● Assignment
All that should come back is the lines of the data below from the one containing "## Next Steps" to the one containing "- Target 70% overall coverage", inclusive, exactly as they stand.

[Data records]
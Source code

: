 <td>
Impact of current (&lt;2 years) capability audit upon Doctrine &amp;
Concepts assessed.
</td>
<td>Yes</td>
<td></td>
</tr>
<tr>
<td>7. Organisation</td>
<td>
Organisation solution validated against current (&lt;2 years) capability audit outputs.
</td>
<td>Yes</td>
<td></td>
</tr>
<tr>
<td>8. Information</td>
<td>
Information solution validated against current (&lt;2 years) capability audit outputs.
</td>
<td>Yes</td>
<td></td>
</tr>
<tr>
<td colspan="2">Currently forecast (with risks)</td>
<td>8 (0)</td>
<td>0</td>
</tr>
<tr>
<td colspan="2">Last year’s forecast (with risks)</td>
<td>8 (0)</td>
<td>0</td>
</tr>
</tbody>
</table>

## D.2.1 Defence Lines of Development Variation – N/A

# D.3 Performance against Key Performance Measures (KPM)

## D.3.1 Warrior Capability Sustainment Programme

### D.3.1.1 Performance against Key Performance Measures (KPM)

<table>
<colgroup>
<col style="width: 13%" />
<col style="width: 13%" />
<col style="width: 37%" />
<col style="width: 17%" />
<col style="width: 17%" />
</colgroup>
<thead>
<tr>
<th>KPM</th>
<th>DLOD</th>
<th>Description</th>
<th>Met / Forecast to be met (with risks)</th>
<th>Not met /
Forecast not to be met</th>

* * *

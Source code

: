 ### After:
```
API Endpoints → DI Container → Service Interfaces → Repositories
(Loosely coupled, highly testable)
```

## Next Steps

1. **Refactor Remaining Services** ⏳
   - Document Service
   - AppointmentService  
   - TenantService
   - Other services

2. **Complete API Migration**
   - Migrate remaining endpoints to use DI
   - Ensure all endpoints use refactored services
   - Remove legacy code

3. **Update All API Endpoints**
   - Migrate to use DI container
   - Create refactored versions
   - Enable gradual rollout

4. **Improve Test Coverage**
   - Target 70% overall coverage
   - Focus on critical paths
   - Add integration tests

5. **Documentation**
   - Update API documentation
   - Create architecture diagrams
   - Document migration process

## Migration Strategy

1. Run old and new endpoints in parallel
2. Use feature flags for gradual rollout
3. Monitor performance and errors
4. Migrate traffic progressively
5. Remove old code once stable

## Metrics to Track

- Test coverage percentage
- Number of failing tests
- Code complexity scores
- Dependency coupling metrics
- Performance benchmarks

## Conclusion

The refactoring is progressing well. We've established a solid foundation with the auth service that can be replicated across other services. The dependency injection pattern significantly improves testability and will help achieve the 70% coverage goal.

● The answer
## Next Steps

1. **Refactor Remaining Services** ⏳
   - Document Service
   - AppointmentService  
   - TenantService
   - Other services

2. **Complete API Migration**
   - Migrate remaining endpoints to use DI
   - Ensure all endpoints use refactored services
   - Remove legacy code

3. **Update All API Endpoints**
   - Migrate to use DI container
   - Create refactored versions
   - Enable gradual rollout

4. **Improve Test Coverage**
   - Target 70% overall coverage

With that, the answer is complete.